“Build your emergency fund.” “Invest in retirement.” “Pay off your debt.”
The more I write about personal finance, the greater the complexities I discover when it comes to prioritization. For those just starting on the path to a healthier financial future, Dave Ramsey’s 7 Baby Steps might just be the ticket. But over the course of time, very difficult questions arise. Dare I say there might be a few exceptions to following the steps in order? There are short term circumstances that might permit a slightly different plan.
The strength of Dave Ramsey’s plan comes from the wisdom behind the order of the steps. There’s a certain elegance to the prioritization and principles guiding each step. He eases you into an emergency fund in Baby Step 1 and then completes it in Baby Step 3. He breaks through smaller, riskier debts in Baby Step 2 and destroys the larger ones in Baby Step 6.
Where Are You In Your Finances?
While I widely recommend following the Dave Ramsey methodology, you owe it to yourself to decide what’s important in YOUR situation.
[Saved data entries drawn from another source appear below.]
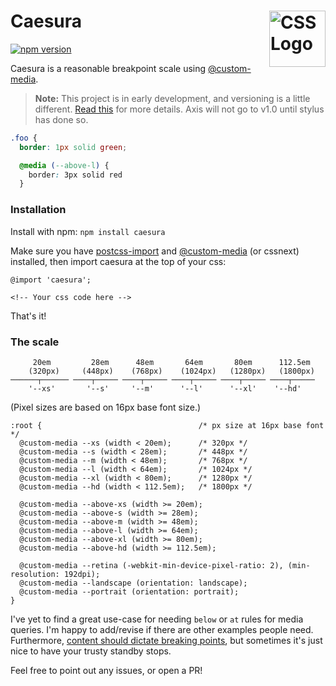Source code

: # Caesura <img src="https://rawgit.com/jonathantneal/media-expressions-spec/gh-pages/css-logo.svg" alt="CSS Logo" width="90" height="90" align="right">

[![npm version](https://badge.fury.io/js/caesura.svg)](https://badge.fury.io/js/caesura)

Caesura is a reasonable breakpoint scale using [@custom-media](https://github.com/postcss/postcss-custom-media).
> **Note:** This project is in early development, and versioning is a little different. [Read this](http://markup.im/#q4_cRZ1Q) for more details. Axis will not go to v1.0 until stylus has done so.

```css
.foo {
  border: 1px solid green;

  @media (--above-l) {
    border: 3px solid red
  }
```

### Installation

Install with npm:
`npm install caesura`

Make sure you have [postcss-import](https://github.com/postcss/postcss-import) and [@custom-media](https://github.com/postcss/postcss-custom-media) (or cssnext) installed, then import caesura at the top of your css:

```
@import 'caesura';

<!-- Your css code here -->
```
That's it!

### The scale

```
     20em         28em      48em       64em       80em      112.5em
    (320px)     (448px)    (768px)    (1024px)   (1280px)   (1800px)
──────┬────── ────┬───── ────┬───── ────┬───── ────┬───── ────┬─────
    '--xs'       '--s'     '--m'      '--l'      '--xl'    '--hd'
```
(Pixel sizes are based on 16px base font size.)

```
:root {                                   /* px size at 16px base font */
  @custom-media --xs (width < 20em);      /* 320px */
  @custom-media --s (width < 28em);       /* 448px */
  @custom-media --m (width < 48em);       /* 768px */
  @custom-media --l (width < 64em);       /* 1024px */
  @custom-media --xl (width < 80em);      /* 1280px */
  @custom-media --hd (width < 112.5em);   /* 1800px */  

  @custom-media --above-xs (width >= 20em);
  @custom-media --above-s (width >= 28em);  
  @custom-media --above-m (width >= 48em);
  @custom-media --above-l (width >= 64em);
  @custom-media --above-xl (width >= 80em);
  @custom-media --above-hd (width >= 112.5em);

  @custom-media --retina (-webkit-min-device-pixel-ratio: 2), (min-resolution: 192dpi);
  @custom-media --landscape (orientation: landscape);
  @custom-media --portrait (orientation: portrait);  
}
```

I've yet to find a great use-case for needing `below` or `at` rules for media queries. I'm happy to add/revise if there are other examples people need. Furthermore, [content should dictate breaking points](https://github.com/jescalan/gps#breakpoints), but sometimes it's just nice to have your trusty standby stops.

Feel free to point out any issues, or open a PR!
For example, you might have a pressing medical issue that should come before paying off your debts. By all means, stop your Total Money Makeover and get it done! Dave even allows for this. Don’t get so locked into the plan that you aren’t thinking through your personal situation.
So, where are you at in your personal finances? What are your dreams and goals? What are your struggles that need to be overcome? All of these questions come into play.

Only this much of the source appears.